What you are asked to do
Word for word, restate the lines that run from the line containing "2024-06-26 at 2 50" to the last line of the records below.

Information
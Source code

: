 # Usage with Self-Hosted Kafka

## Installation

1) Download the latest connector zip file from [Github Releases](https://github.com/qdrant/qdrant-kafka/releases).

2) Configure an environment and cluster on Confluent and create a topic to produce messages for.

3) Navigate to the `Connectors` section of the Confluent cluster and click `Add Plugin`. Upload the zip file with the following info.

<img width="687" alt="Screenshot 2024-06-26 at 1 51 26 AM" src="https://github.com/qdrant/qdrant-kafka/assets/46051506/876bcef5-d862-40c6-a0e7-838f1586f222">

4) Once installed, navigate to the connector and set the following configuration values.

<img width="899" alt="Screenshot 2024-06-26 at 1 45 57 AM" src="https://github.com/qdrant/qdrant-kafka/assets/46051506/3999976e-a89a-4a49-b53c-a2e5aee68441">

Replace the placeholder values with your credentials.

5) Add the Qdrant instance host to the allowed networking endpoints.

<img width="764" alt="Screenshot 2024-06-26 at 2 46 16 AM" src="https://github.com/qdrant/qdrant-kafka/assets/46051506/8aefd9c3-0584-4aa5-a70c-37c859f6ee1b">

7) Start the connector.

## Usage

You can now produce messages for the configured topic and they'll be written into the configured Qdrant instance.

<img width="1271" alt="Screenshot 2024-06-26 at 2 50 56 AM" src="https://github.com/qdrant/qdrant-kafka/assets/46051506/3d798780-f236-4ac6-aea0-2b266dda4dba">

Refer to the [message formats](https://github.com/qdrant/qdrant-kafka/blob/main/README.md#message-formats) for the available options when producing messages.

Exercise response
<img width="1271" alt="Screenshot 2024-06-26 at 2 50 56 AM" src="https://github.com/qdrant/qdrant-kafka/assets/46051506/3d798780-f236-4ac6-aea0-2b266dda4dba">

Refer to the [message formats](https://github.com/qdrant/qdrant-kafka/blob/main/README.md#message-formats) for the available options when producing messages.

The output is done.